**TASK TO CARRY OUT:** Each line from the one that contains "k, S^\beta (y)" to the last line of the records below must be restated word for word.

**Rendered images with source text:**

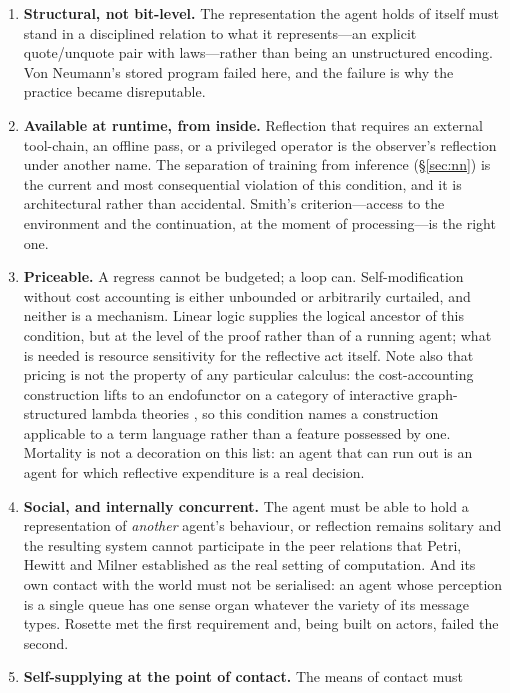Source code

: \documentclass[11pt,a4paper]{article}
\begin{document}
\begin{enumerate}[label=\textbf{C\arabic*.},leftmargin=2.6em,itemsep=0.25em]
\item \textbf{Structural, not bit-level.} The representation the agent holds of
itself must stand in a disciplined relation to what it represents---an explicit
quote/unquote pair with laws---rather than being an unstructured encoding.
Von Neumann's stored program failed here, and the failure is why the practice
became disreputable.
\item \textbf{Available at runtime, from inside.} Reflection that requires an
external tool-chain, an offline pass, or a privileged operator is the observer's
reflection under another name. The separation of training from inference
(\S\ref{sec:nn}) is the current and most consequential violation of this
condition, and it is architectural rather than accidental. Smith's criterion---access to the environment and
the continuation, at the moment of processing---is the right one.
\item \textbf{Priceable.} A regress cannot be budgeted; a loop can. Self-modification
without cost accounting is either unbounded or arbitrarily curtailed, and neither
is a mechanism. Linear logic supplies the logical ancestor of this condition, but
at the level of the proof rather than of a running agent; what is needed is
resource sensitivity for the reflective act itself. Note also that pricing is not
the property of any particular calculus: the cost-accounting construction lifts
to an endofunctor on a category of interactive graph-structured lambda theories
\cite{meredithcost}, so this condition names a construction applicable to a term
language rather than a feature possessed by one. Mortality is not a decoration on this list: an agent that can run
out is an agent for which reflective expenditure is a real decision.
\item \textbf{Social, and internally concurrent.} The agent must be able to hold
a representation of \emph{another} agent's behaviour, or reflection remains
solitary and the resulting system cannot participate in the peer relations that
Petri, Hewitt and Milner established as the real setting of computation. And its
own contact with the world must not be serialised: an agent whose perception is a
single queue has one sense organ whatever the variety of its message types.
Rosette met the first requirement and, being built on actors, failed the second.
\item \textbf{Self-supplying at the point of contact.} The means of contact must

\end{enumerate}
\end{document}
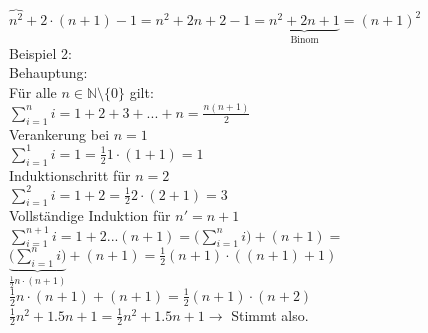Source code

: \documentclass[a4paper]{scrartcl}
\begin{document}
$\overbrace{n^2} + 2 \cdot (n+1) - 1 = n^2 +2n + 2 -1 = \underbrace{n^2 +2n + 1}_{\text{Binom}} = (n+1)^2$ \\
\newpage
Beispiel 2: \\
Behauptung: \\
Für alle $ n \in \mathbb{N} \setminus \{0\}$ gilt: \\  \newline
$\sum\limits_{i=1}^n i = 1 + 2 + 3 + ... + n = \frac{n (n+1)}{2} $ \\  \newline
Verankerung bei $n=1$ \\  \newline
$\sum\limits_{i=1}^1 i = 1 = \frac{1}{2} 1 \cdot (1+1) = 1$  \\  \newline
Induktionschritt für $n=2$ \\  \newline
$\sum\limits_{i=1}^2 i = 1 + 2 = \frac{1}{2} 2 \cdot (2+1) = 3$  \\  \newline
Vollständige Induktion für $n' = n+1$ \\  \newline
$\sum\limits_{i=1}^{n+1} i = 1 + 2 ... (n+1) = \big(\sum\limits_{i=1}^n i\big) + (n+1) = $\\  \newline
$\underbrace{\big(\sum\limits_{i=1}^n i\big)}_{\frac{1}{2} n \cdot (n+1)} + (n+1) = \frac{1}{2} (n+1) \cdot ((n+1)+1) $ \\  \newline
$\frac{1}{2} n \cdot (n+1)+ (n+1) = \frac{1}{2} (n+1) \cdot (n+2) $ \\  \newline
$\frac{1}{2} n^2 + 1.5 n +1 = \frac{1}{2}n^2 + 1.5n + 1 \rightarrow$ Stimmt also. \\
\end{document}

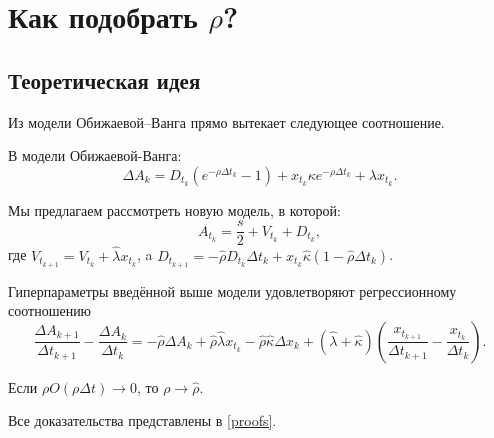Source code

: \section{Как подобрать $\rho$?}
\subsection{Теоретическая идея}

Из модели Обижаевой--Ванга прямо вытекает следующее соотношение.
\begin{lemma}
    В модели Обижаевой-Ванга:
    \begin{equation*}
        \Delta A_k = D_{t_k} (e^{- \rho \Delta t_k} - 1) + x_{t_k} \kappa e^{- \rho \Delta t_k} + \lambda x_{t_k} .
    \end{equation*}
\end{lemma}

Мы предлагаем рассмотреть новую модель, в которой:
\begin{equation*}
        A_{t_k} = \frac{s}{2} + V_{t_k} + D_{t_k},
\end{equation*}
где $V_{t_{k+1}} = V_{t_k} + \hat \lambda x_{t_k}$, a 
$D_{t_{k+1}} = - \hat \rho D_{t_k} \Delta t_k + x_{t_k} \hat \kappa (1 - \hat \rho \Delta t_k)$.


\begin{theorem}
    Гиперпараметры введённой выше
    модели удовлетворяют регрессионному соотношению
    \begin{equation}
        \frac{\Delta A_{k+1}}{\Delta t_{k+1}} - \frac{\Delta A_{k}}{\Delta t_{k}} =
        -\hat \rho \Delta A_k + \hat \rho \hat \lambda x_{t_k} - \hat \rho \hat \kappa \Delta x_k
        + (\hat \lambda + \hat \kappa) \left(\frac{x_{t_{k+1}}}{\Delta t_{k+1}} - \frac{x_{t_k}}{\Delta t_{k}}\right).
    \end{equation}
\end{theorem}

\begin{theorem}
    Если $\rho O(\rho \Delta t) \rightarrow 0$, то $\rho \rightarrow \hat \rho$.
\end{theorem}

  Все доказательства представлены в \ref{proofs}.

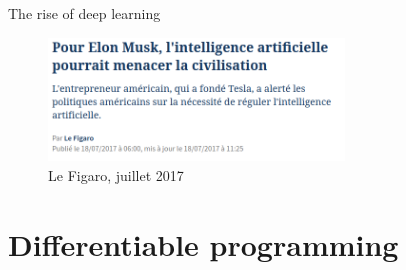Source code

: \documentclass[xcolor=pdftex,dvipsnames,table,mathserif]{beamer}
\begin{document}
\begin{frame}{The rise of deep learning}


\begin{figure}[ht]
  \centering
  \includegraphics[width=0.7\textwidth]{le_figaro_musk}
  \caption*{Le Figaro, juillet 2017}
\end{figure}



\end{frame}


\section{Differentiable programming}
\end{document}
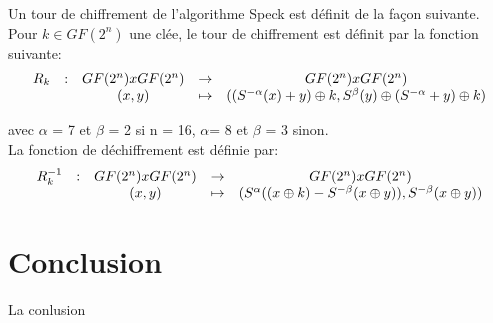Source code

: 			Un tour de chiffrement de l'algorithme Speck est définit de la façon suivante. \\
			Pour $k \in GF(2^n)$ une clée, le tour de chiffrement est définit par la fonction suivante:
			\[
			\begin{array}{ccccc}
			R_k & : & GF(2^n) x GF(2^n) & \to & GF(2^n) x GF(2^n) \\
			 & & (x,y) & \mapsto & ((S^{-\alpha}(x) + y) \mathbin{\oplus} k, S^\beta (y) \mathbin{\oplus} (S^{-\alpha} + y) \mathbin{\oplus} k) \\
			\end{array}
			\]

			avec $\alpha$ = 7 et $\beta$ = 2 si n = 16, $\alpha $= 8 et $\beta$ = 3 sinon. \\

			La fonction de déchiffrement est définie par:
			\[
			\begin{array}{ccccc}
			R_k^{-1} & : & GF(2^n) x GF(2^n) & \to & GF(2^n) x GF(2^n) \\
			 & & (x,y) & \mapsto & (S^\alpha ((x \mathbin{\oplus} k) - S^{-\beta}(x \mathbin{\oplus} y)), S^{-\beta}(x \mathbin{\oplus} y)) \\
			\end{array}
			\]


\newpage
\part*{Conclusion}

		La conlusion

**TASK OUTPUT:**
			 & & (x,y) & \mapsto & ((S^{-\alpha}(x) + y) \mathbin{\oplus} k, S^\beta (y) \mathbin{\oplus} (S^{-\alpha} + y) \mathbin{\oplus} k) \\
			\end{array}
			\]

			avec $\alpha$ = 7 et $\beta$ = 2 si n = 16, $\alpha $= 8 et $\beta$ = 3 sinon. \\

			La fonction de déchiffrement est définie par:
			\[
			\begin{array}{ccccc}
			R_k^{-1} & : & GF(2^n) x GF(2^n) & \to & GF(2^n) x GF(2^n) \\
			 & & (x,y) & \mapsto & (S^\alpha ((x \mathbin{\oplus} k) - S^{-\beta}(x \mathbin{\oplus} y)), S^{-\beta}(x \mathbin{\oplus} y)) \\
			\end{array}
			\]


\newpage
\part*{Conclusion}

		La conlusion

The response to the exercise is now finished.